GAPPRI mendesak pemerintah untuk membuka ruang dialog yang inklusif dan transparan agar kebijakan yang dihasilkan lebih adil dan berimbang. Menurut Henry, dialog tersebut diperlukan untuk memastikan keberlanjutan industri, melindungi jutaan pekerja, serta menjaga stabilitas perekonomian nasional.

Dampak Negatif terhadap Industri dan Petani

PP 28/2024 mengatur pembatasan tar dan nikotin, pelarangan bahan tambahan, serta penyeragaman kemasan produk tembakau.

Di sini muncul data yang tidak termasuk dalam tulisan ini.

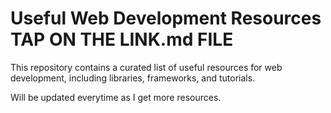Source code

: # Useful Web Development Resources TAP ON THE LINK.md FILE

This repository contains a curated list of useful resources for web development, including libraries, frameworks, and tutorials.

Will be updated everytime as I get more resources.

Henry menilai kebijakan ini tidak cocok diterapkan di Indonesia yang memiliki produk khas seperti kretek, yang berbahan baku tembakau lokal dengan nikotin tinggi serta cengkeh.

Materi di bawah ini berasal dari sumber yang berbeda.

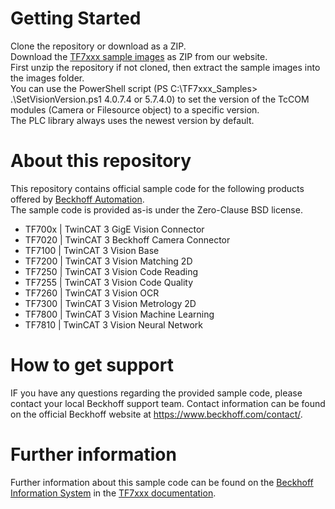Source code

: # Getting Started
Clone the repository or download as a ZIP.<br/>
Download the [TF7xxx sample images](https://download.beckhoff.com/download/software/GitHub/TF7xxx/TF7xxx_Sample_Images.zip) as ZIP from our website.<br/>
First unzip the repository if not cloned, then extract the sample images into the images folder.<br/>
You can use the PowerShell script (PS C:\TF7xxx_Samples> .\SetVisionVersion.ps1 4.0.7.4 or 5.7.4.0) to set the version of the TcCOM modules (Camera or Filesource object) to a specific version.<br/>
The PLC library always uses the newest version by default.

# About this repository
This repository contains official sample code for the following products offered by [Beckhoff Automation](https://www.beckhoff.com).<br/>
The sample code is provided as-is under the Zero-Clause BSD license.

* TF700x | TwinCAT 3 GigE Vision Connector
* TF7020 | TwinCAT 3 Beckhoff Camera Connector
* TF7100 | TwinCAT 3 Vision Base
* TF7200 | TwinCAT 3 Vision Matching 2D
* TF7250 | TwinCAT 3 Vision Code Reading
* TF7255 | TwinCAT 3 Vision Code Quality
* TF7260 | TwinCAT 3 Vision OCR
* TF7300 | TwinCAT 3 Vision Metrology 2D
* TF7800 | TwinCAT 3 Vision Machine Learning
* TF7810 | TwinCAT 3 Vision Neural Network

# How to get support
IF you have any questions regarding the provided sample code, please contact your local Beckhoff support team. Contact information can be found on the official Beckhoff website at https://www.beckhoff.com/contact/.

# Further information
Further information about this sample code can be found on the [Beckhoff Information System](https://infosys.beckhoff.com) in the [TF7xxx documentation](https://infosys.beckhoff.com/content/1031/tf7xxx_tc3_vision/index.html).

“Dengan pelarangan bahan tambahan, petani tembakau dan cengkeh tidak akan mampu menjual hasil panennya,” ujar Henry.

Merujuk data GAPPRI, IHT merupakan sektor strategis nasional yang mempekerjakan sekitar 5,8 juta orang, mulai dari petani tembakau, pekerja pabrik, hingga distributor. Selain itu, sektor ini memberikan kontribusi signifikan terhadap penerimaan negara melalui cukai, pajak, dan lapangan kerja padat karya.

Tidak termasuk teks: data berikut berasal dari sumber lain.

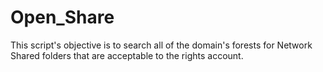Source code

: # Open_Share
This script's objective is to search all of the domain's forests for Network Shared folders that are acceptable to the rights account.
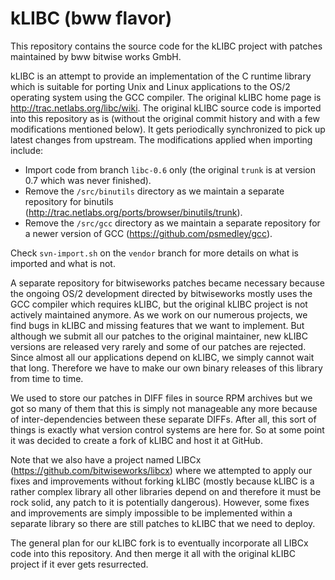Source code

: # kLIBC (bww flavor)

This repository contains the source code for the kLIBC project with patches maintained by bww bitwise works GmbH.

kLIBC is an attempt to provide an implementation of the C runtime library which is suitable for porting Unix and Linux applications to the OS/2 operating system using the GCC compiler. The original kLIBC home page is http://trac.netlabs.org/libc/wiki. The original kLIBC source code is imported into this repository as is (without the original commit history and with a few modifications mentioned below). It gets periodically synchronized to pick up latest changes from upstream. The modifications applied when importing include:

* Import code from branch `libc-0.6` only (the original `trunk` is at version 0.7 which was never finished).
* Remove the `/src/binutils` directory as we maintain a separate repository for binutils (http://trac.netlabs.org/ports/browser/binutils/trunk).
* Remove the `/src/gcc` directory as we maintain a separate repository for a newer version of GCC (https://github.com/psmedley/gcc).

Check `svn-import.sh` on the `vendor` branch for more details on what is imported and what is not.

A separate repository for bitwiseworks patches became necessary because the ongoing OS/2 development directed by bitwiseworks mostly uses the GCC compiler which requires kLIBC, but the original kLIBC project is not actively maintained anymore. As we work on our numerous projects, we find bugs in kLIBC and missing features that we want to implement. But although we submit all our patches to the original maintainer, new kLIBC versions are released very rarely and some of our patches are rejected. Since almost all our applications depend on kLIBC, we simply cannot wait that long. Therefore we have to make our own binary releases of this library from time to time.

We used to store our patches in DIFF files in source RPM archives but we got so many of them that this is simply not manageable any more because of inter-dependencies between these separate DIFFs. After all, this sort of things is exactly what version control systems are here for. So at some point it was decided to create a fork of kLIBC and host it at GitHub.

Note that we also have a project named LIBCx (https://github.com/bitwiseworks/libcx) where we attempted to apply our fixes and improvements without forking kLIBC (mostly because kLIBC is a rather complex library all other libraries depend on and therefore it must be rock solid, any patch to it is potentially dangerous). However, some fixes and improvements are simply impossible to be implemented within a separate library so there are still patches to kLIBC that we need to deploy.

The general plan for our kLIBC fork is to eventually incorporate all LIBCx code into this repository. And then merge it all with the original kLIBC project if it ever gets resurrected.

Tantangan dalam Penerimaan Cukai

GAPPRI mencatat tekanan berat yang dialami IHT selama beberapa tahun terakhir. Hal ini terlihat dari tidak tercapainya target penerimaan cukai hasil tembakau (CHT) dua tahun berturut-turut. Pada tahun 2024, realisasi penerimaan cukai hanya mencapai Rp 216,9 triliun dari target Rp 230,4 triliun.

“Ini menunjukkan bahwa IHT telah melewati titik optimumnya dan tidak mampu lagi memenuhi target APBN,” jelas Henry.

GAPPRI menyatakan dukungannya terhadap pemerintahan Presiden Prabowo-Gibran yang berkomitmen meningkatkan pertumbuhan ekonomi melalui penciptaan lapangan kerja. Mereka berharap pemerintah mempertimbangkan masukan dari seluruh pemangku kepentingan, termasuk pelaku industri, agar kebijakan yang diambil tidak hanya melindungi kesehatan masyarakat tetapi juga memperhatikan aspek ekonomi dan sosial.

“Pengaturan yang berlebihan terhadap IHT akan mengguncang stabilitas ekonomi nasional, mengingat kontribusi kretek terhadap penerimaan negara sangat signifikan,” pungkas Henry.